#### [Study material]
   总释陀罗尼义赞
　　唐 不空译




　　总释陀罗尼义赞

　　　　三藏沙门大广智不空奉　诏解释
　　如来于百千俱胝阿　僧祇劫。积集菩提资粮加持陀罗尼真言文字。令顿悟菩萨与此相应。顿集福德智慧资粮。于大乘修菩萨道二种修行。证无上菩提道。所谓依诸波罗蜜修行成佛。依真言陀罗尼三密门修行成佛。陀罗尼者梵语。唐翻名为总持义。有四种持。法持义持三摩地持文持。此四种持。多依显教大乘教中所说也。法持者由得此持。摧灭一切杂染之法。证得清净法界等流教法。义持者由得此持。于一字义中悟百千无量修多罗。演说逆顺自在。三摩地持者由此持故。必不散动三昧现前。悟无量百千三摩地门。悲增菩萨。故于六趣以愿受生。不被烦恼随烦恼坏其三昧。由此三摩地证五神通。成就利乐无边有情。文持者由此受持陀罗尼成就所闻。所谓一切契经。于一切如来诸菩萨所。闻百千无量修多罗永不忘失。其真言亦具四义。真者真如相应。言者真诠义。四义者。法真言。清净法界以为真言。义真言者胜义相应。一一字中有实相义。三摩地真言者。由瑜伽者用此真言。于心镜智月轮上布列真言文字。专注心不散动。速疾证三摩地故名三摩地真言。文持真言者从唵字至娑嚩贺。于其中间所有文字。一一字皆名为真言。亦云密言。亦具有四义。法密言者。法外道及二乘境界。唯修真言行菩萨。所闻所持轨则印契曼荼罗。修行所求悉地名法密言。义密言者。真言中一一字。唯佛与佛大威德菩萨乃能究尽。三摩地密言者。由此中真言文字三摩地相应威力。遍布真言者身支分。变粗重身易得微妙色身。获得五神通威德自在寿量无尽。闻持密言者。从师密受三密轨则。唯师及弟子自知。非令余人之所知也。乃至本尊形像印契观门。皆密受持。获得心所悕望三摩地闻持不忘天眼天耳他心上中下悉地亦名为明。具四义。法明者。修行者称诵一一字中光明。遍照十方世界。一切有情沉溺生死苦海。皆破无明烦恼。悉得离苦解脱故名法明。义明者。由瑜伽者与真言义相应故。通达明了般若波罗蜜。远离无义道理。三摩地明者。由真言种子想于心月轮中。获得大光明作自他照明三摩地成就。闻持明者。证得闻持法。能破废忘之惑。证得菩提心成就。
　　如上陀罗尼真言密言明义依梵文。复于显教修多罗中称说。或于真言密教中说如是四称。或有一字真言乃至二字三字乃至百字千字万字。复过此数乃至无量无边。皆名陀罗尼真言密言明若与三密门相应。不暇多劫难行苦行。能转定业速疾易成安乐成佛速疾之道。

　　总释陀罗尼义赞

#### [Exercise details]
Your task is to print all of the records exactly.

#### [Answer section]
   总释陀罗尼义赞
　　唐 不空译




　　总释陀罗尼义赞

　　　　三藏沙门大广智不空奉　诏解释
　　如来于百千俱胝阿　僧祇劫。积集菩提资粮加持陀罗尼真言文字。令顿悟菩萨与此相应。顿集福德智慧资粮。于大乘修菩萨道二种修行。证无上菩提道。所谓依诸波罗蜜修行成佛。依真言陀罗尼三密门修行成佛。陀罗尼者梵语。唐翻名为总持义。有四种持。法持义持三摩地持文持。此四种持。多依显教大乘教中所说也。法持者由得此持。摧灭一切杂染之法。证得清净法界等流教法。义持者由得此持。于一字义中悟百千无量修多罗。演说逆顺自在。三摩地持者由此持故。必不散动三昧现前。悟无量百千三摩地门。悲增菩萨。故于六趣以愿受生。不被烦恼随烦恼坏其三昧。由此三摩地证五神通。成就利乐无边有情。文持者由此受持陀罗尼成就所闻。所谓一切契经。于一切如来诸菩萨所。闻百千无量修多罗永不忘失。其真言亦具四义。真者真如相应。言者真诠义。四义者。法真言。清净法界以为真言。义真言者胜义相应。一一字中有实相义。三摩地真言者。由瑜伽者用此真言。于心镜智月轮上布列真言文字。专注心不散动。速疾证三摩地故名三摩地真言。文持真言者从唵字至娑嚩贺。于其中间所有文字。一一字皆名为真言。亦云密言。亦具有四义。法密言者。法外道及二乘境界。唯修真言行菩萨。所闻所持轨则印契曼荼罗。修行所求悉地名法密言。义密言者。真言中一一字。唯佛与佛大威德菩萨乃能究尽。三摩地密言者。由此中真言文字三摩地相应威力。遍布真言者身支分。变粗重身易得微妙色身。获得五神通威德自在寿量无尽。闻持密言者。从师密受三密轨则。唯师及弟子自知。非令余人之所知也。乃至本尊形像印契观门。皆密受持。获得心所悕望三摩地闻持不忘天眼天耳他心上中下悉地亦名为明。具四义。法明者。修行者称诵一一字中光明。遍照十方世界。一切有情沉溺生死苦海。皆破无明烦恼。悉得离苦解脱故名法明。义明者。由瑜伽者与真言义相应故。通达明了般若波罗蜜。远离无义道理。三摩地明者。由真言种子想于心月轮中。获得大光明作自他照明三摩地成就。闻持明者。证得闻持法。能破废忘之惑。证得菩提心成就。
　　如上陀罗尼真言密言明义依梵文。复于显教修多罗中称说。或于真言密教中说如是四称。或有一字真言乃至二字三字乃至百字千字万字。复过此数乃至无量无边。皆名陀罗尼真言密言明若与三密门相应。不暇多劫难行苦行。能转定业速疾易成安乐成佛速疾之道。

　　总释陀罗尼义赞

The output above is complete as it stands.